CATECHESI TRADENDAE
Adolescentes
38. Luego vienen la pubertad y la adolescencia, con las grandezas y los riesgos que presenta esa edad. Es el momento del descubrimiento de sí mismo y del propio mundo interior, el momento de los proyectos generosos, momento en que brota el sentimiento del amor, así como los impulsos biológicos de la sexualidad, del deseo de estar juntos; momento de una alegría particularmente intensa, relacionada con el embriagador descubrimiento de la vida. Pero también es a menudo la edad de los interrogantes más profundos, de búsquedas angustiosas, incluso frustrantes, de desconfianza de los demás y de peligrosos repliegues sobre sí mismo; a veces también la edad de los primeros fracasos y de las primeras amarguras. La catequesis no puede ignorar esos aspectos fácilmente cambiantes de un período tan delicado de la vida. Podrá ser decisiva una catequesis capaz de conducir al adolescente a una revisión de su propia vida y al diálogo, una catequesis que no ignore sus grandes temas, —la donación de sí mismo, la fe, el amor y su mediación que es la sexualidad—. La revelación de Jesucristo como amigo, como guía y como modelo, admirable y sin embargo imitable; la revelación de su mensaje que da respuesta a las cuestiones fundamentales; la revelación del Plan de amor de Cristo Salvador como encarnación del único amor verdadero y de la única posibilidad de unir a los hombres, todo eso podrá constituir la base de una auténtica educación en la fe. Y sobre todo los misterios de la pasión y de la muerte de Jesús, a los que san Pablo atribuye el mérito de su gloriosa resurrección, podrán decir muchas cosas a la conciencia y al corazón del adolescente y arrojar luz sobre sus primeros sufrimientos y los del mundo que va descubriendo.
Jóvenes
39. Con la edad de la juventud llega la hora de las primeras decisiones. Ayudado tal vez por los miembros de su familia y por los amigos, mas a pesar de todo solo consigo mismo y con su conciencia moral, el joven, cada vez más a menudo y de modo más determinante, deberá asumir su destino. Bien y mal, gracia y pecado, vida y muerte, se enfrentarán cada vez más en su interior como categorías morales, pero también y sobre todo como opciones fundamentales que habrá de efectuar o rehusar con lucidez y sentido de responsabilidad. Es evidente que una catequesis que denuncie el egoísmo en nombre de la generosidad, que exponga sin simplismos ni esquematismos ilusorios el sentido cristiano del trabajo, del bien común, de la justicia y de la caridad, una catequesis sobre la paz entre las naciones, sobre la promoción de la dignidad humana, del desarrollo, de la liberación tal como las presentan documentos recientes de la Iglesia, completará felizmente en los espíritus de los jóvenes una buena catequesis de las realidades propiamente religiosas, que nunca ha de ser desatendida. La catequesis cobra entonces una importancia considerable, porque es el momento en que el evangelio podrá ser presentado, entendido y aceptado como capaz de dar sentido a la vida y, por consiguiente, de inspirar actitudes de otro modo inexplicables: renuncia, desprendimiento, mansedumbre, justicia, compromiso, reconciliación, sentido de lo Absoluto y de lo invisible, etc., rasgos todos ellos que permitirán identificar entre sus compañeros a este joven como discípulo de Jesucristo.

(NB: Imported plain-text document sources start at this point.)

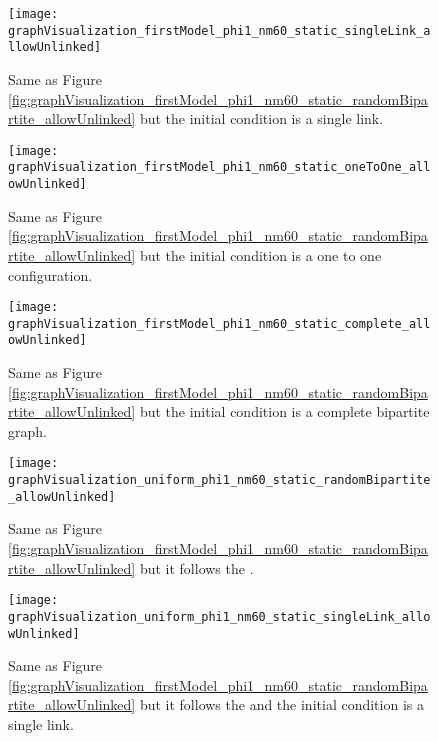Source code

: \begin{figure}
  \centering
  \texttt{[image: graphVisualization\_firstModel\_phi1\_nm60\_static\_singleLink\_allowUnlinked]}
  \caption{Same as Figure \ref{fig:graphVisualization_firstModel_phi1_nm60_static_randomBipartite_allowUnlinked} but the initial condition is a single link.}
  \label{fig:graphVisualization_firstModel_phi1_nm60_static_singleLink_allowUnlinked}
\end{figure}

\begin{figure}
  \centering
  \texttt{[image: graphVisualization\_firstModel\_phi1\_nm60\_static\_oneToOne\_allowUnlinked]}
  \caption{Same as Figure \ref{fig:graphVisualization_firstModel_phi1_nm60_static_randomBipartite_allowUnlinked} but the initial condition is a one to one configuration.}
  \label{fig:graphVisualization_firstModel_phi1_nm60_static_oneToOne_allowUnlinked}
\end{figure}

\begin{figure}
  \centering
  \texttt{[image: graphVisualization\_firstModel\_phi1\_nm60\_static\_complete\_allowUnlinked]}
  \caption{Same as Figure \ref{fig:graphVisualization_firstModel_phi1_nm60_static_randomBipartite_allowUnlinked} but the initial condition is a complete bipartite graph.}
  \label{fig:graphVisualization_firstModel_phi1_nm60_static_complete_allowUnlinked}
\end{figure}

\begin{figure}
  \centering
  \texttt{[image: graphVisualization\_uniform\_phi1\_nm60\_static\_randomBipartite\_allowUnlinked]}
  \caption{Same as Figure \ref{fig:graphVisualization_firstModel_phi1_nm60_static_randomBipartite_allowUnlinked} but it follows the \secondmodel{}.}
  \label{fig:graphVisualization_uniform_phi1_nm60_static_randomBipartite_allowUnlinked}
\end{figure}

\begin{figure}
  \centering
  \texttt{[image: graphVisualization\_uniform\_phi1\_nm60\_static\_singleLink\_allowUnlinked]}
  \caption{Same as Figure \ref{fig:graphVisualization_firstModel_phi1_nm60_static_randomBipartite_allowUnlinked} but it follows the \secondmodel{} and the initial condition is a single link.}
  \label{fig:graphVisualization_uniform_phi1_nm60_static_singleLink_allowUnlinked}
\end{figure}

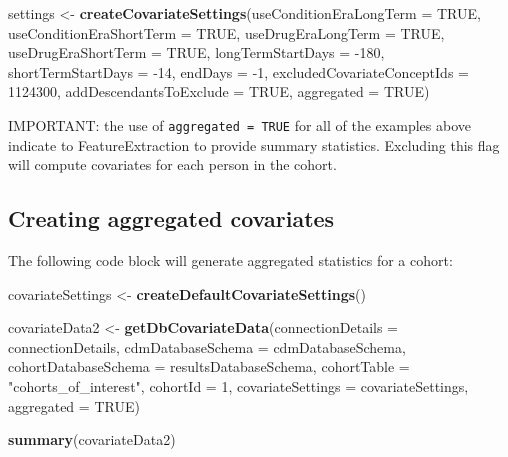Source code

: \documentclass[11pt]{book}
\newenvironment{Shaded}{\begin{snugshade}}{\end{snugshade}}
\newcommand{\DataTypeTok}[1]{\textcolor[rgb]{0.13,0.29,0.53}{#1}}
\newcommand{\DecValTok}[1]{\textcolor[rgb]{0.00,0.00,0.81}{#1}}
\newcommand{\KeywordTok}[1]{\textcolor[rgb]{0.13,0.29,0.53}{\textbf{#1}}}
\newcommand{\NormalTok}[1]{#1}
\newcommand{\OtherTok}[1]{\textcolor[rgb]{0.56,0.35,0.01}{#1}}
\newcommand{\StringTok}[1]{\textcolor[rgb]{0.31,0.60,0.02}{#1}}
\theoremstyle{definition}
\theoremstyle{definition}
\theoremstyle{definition}
\theoremstyle{remark}
\let\BeginKnitrBlock\begin \let\EndKnitrBlock\end
\begin{document}
\begin{Shaded}
\begin{Highlighting}[]
\NormalTok{settings <-}\StringTok{ }\KeywordTok{createCovariateSettings}\NormalTok{(}\DataTypeTok{useConditionEraLongTerm =} \OtherTok{TRUE}\NormalTok{, }
                                    \DataTypeTok{useConditionEraShortTerm =} \OtherTok{TRUE}\NormalTok{, }
                                    \DataTypeTok{useDrugEraLongTerm =} \OtherTok{TRUE}\NormalTok{, }
                                    \DataTypeTok{useDrugEraShortTerm =} \OtherTok{TRUE}\NormalTok{, }
                                    \DataTypeTok{longTermStartDays =} \DecValTok{-180}\NormalTok{, }
                                    \DataTypeTok{shortTermStartDays =} \DecValTok{-14}\NormalTok{, }
                                    \DataTypeTok{endDays =} \DecValTok{-1}\NormalTok{, }
                                    \DataTypeTok{excludedCovariateConceptIds =} \DecValTok{1124300}\NormalTok{, }
                                    \DataTypeTok{addDescendantsToExclude =} \OtherTok{TRUE}\NormalTok{, }
                                    \DataTypeTok{aggregated =} \OtherTok{TRUE}\NormalTok{) }
\end{Highlighting}
\end{Shaded}

\BeginKnitrBlock{rmdimportant}
IMPORTANT: the use of \texttt{aggregated\ =\ TRUE} for all of the examples above indicate to FeatureExtraction to provide summary statistics. Excluding this flag will compute covariates for each person in the cohort.
\EndKnitrBlock{rmdimportant}

\hypertarget{creating-aggregated-covariates}{%
\subsection{Creating aggregated covariates}\label{creating-aggregated-covariates}}

The following code block will generate aggregated statistics for a cohort:

\begin{Shaded}
\begin{Highlighting}[]
\NormalTok{covariateSettings <-}\StringTok{ }\KeywordTok{createDefaultCovariateSettings}\NormalTok{() }

\NormalTok{covariateData2 <-}\StringTok{ }\KeywordTok{getDbCovariateData}\NormalTok{(}\DataTypeTok{connectionDetails =}\NormalTok{ connectionDetails, }
                                    \DataTypeTok{cdmDatabaseSchema =}\NormalTok{ cdmDatabaseSchema, }
                                    \DataTypeTok{cohortDatabaseSchema =}\NormalTok{ resultsDatabaseSchema, }
                                    \DataTypeTok{cohortTable =} \StringTok{"cohorts_of_interest"}\NormalTok{, }
                                    \DataTypeTok{cohortId =} \DecValTok{1}\NormalTok{, }
                                    \DataTypeTok{covariateSettings =}\NormalTok{ covariateSettings, }
                                    \DataTypeTok{aggregated =} \OtherTok{TRUE}\NormalTok{) }

\KeywordTok{summary}\NormalTok{(covariateData2) }
\end{Highlighting}
\end{Shaded}
\end{document}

La catequesis prepara así para los grandes compromisos cristianos de la vida adulta. En lo que se refiere por ejemplo a las vocaciones para la vida sacerdotal y religiosa, es cosa cierta que muchas de ellas han nacido en el curso de una catequesis bien llevada a lo largo de la infancia y de la adolescencia.
Desde la infancia hasta el umbral de la madurez, la catequesis se convierte, pues, en una escuela permanente de la fe y sigue de este modo las grandes etapas de la vida como faro que ilumina la ruta del niño, del adolescente y del joven.